▸ **Task**
Lines to restate from the data below: from the one containing "1. Savings refers" to the one containing "For fungible goods, the", both included. Give them again exactly, and only them.

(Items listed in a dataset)
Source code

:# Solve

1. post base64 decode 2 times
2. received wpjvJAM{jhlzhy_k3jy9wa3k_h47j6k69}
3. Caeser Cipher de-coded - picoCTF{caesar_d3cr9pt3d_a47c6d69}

==

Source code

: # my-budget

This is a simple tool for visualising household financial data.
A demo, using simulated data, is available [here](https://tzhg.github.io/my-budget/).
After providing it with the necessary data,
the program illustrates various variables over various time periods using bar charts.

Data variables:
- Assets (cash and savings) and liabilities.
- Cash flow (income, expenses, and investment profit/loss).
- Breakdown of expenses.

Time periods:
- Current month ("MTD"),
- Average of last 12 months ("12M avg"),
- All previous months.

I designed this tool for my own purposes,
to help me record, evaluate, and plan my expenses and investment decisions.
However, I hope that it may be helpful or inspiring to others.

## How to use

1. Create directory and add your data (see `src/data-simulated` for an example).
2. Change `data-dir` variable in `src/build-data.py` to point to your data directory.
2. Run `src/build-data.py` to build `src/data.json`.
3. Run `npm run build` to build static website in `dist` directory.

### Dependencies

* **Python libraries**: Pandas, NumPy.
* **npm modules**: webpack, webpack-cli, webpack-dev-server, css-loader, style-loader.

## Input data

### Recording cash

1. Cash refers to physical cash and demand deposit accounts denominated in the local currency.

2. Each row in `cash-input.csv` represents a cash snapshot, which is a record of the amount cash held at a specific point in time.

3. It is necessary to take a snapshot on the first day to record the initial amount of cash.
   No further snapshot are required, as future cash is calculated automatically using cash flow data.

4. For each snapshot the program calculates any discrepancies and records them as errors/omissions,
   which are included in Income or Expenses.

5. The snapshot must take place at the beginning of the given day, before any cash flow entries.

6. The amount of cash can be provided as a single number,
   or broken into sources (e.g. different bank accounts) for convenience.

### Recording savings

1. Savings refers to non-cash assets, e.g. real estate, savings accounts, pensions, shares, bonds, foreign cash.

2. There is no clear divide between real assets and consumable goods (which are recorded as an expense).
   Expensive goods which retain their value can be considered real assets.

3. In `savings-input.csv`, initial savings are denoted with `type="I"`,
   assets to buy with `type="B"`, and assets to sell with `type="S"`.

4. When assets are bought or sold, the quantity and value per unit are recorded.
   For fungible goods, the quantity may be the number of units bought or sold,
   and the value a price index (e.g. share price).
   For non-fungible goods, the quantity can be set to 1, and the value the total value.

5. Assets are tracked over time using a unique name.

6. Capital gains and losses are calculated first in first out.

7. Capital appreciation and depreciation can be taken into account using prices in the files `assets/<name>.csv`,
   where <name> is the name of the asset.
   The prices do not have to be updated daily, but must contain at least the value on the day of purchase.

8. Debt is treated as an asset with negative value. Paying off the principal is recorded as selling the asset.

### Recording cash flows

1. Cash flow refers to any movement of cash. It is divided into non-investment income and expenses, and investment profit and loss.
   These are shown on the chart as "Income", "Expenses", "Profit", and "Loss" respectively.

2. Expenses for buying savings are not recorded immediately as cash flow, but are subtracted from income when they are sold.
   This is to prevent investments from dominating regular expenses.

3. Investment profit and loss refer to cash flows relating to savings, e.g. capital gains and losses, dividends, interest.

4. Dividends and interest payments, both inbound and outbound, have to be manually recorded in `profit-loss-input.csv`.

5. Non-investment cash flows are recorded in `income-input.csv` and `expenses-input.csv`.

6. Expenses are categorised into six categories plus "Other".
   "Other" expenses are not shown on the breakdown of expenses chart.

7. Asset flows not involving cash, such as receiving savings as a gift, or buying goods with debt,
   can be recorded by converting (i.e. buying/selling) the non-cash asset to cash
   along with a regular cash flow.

▸ **Solution below**
1. Savings refers to non-cash assets, e.g. real estate, savings accounts, pensions, shares, bonds, foreign cash.

2. There is no clear divide between real assets and consumable goods (which are recorded as an expense).
   Expensive goods which retain their value can be considered real assets.

3. In `savings-input.csv`, initial savings are denoted with `type="I"`,
   assets to buy with `type="B"`, and assets to sell with `type="S"`.

4. When assets are bought or sold, the quantity and value per unit are recorded.
   For fungible goods, the quantity may be the number of units bought or sold,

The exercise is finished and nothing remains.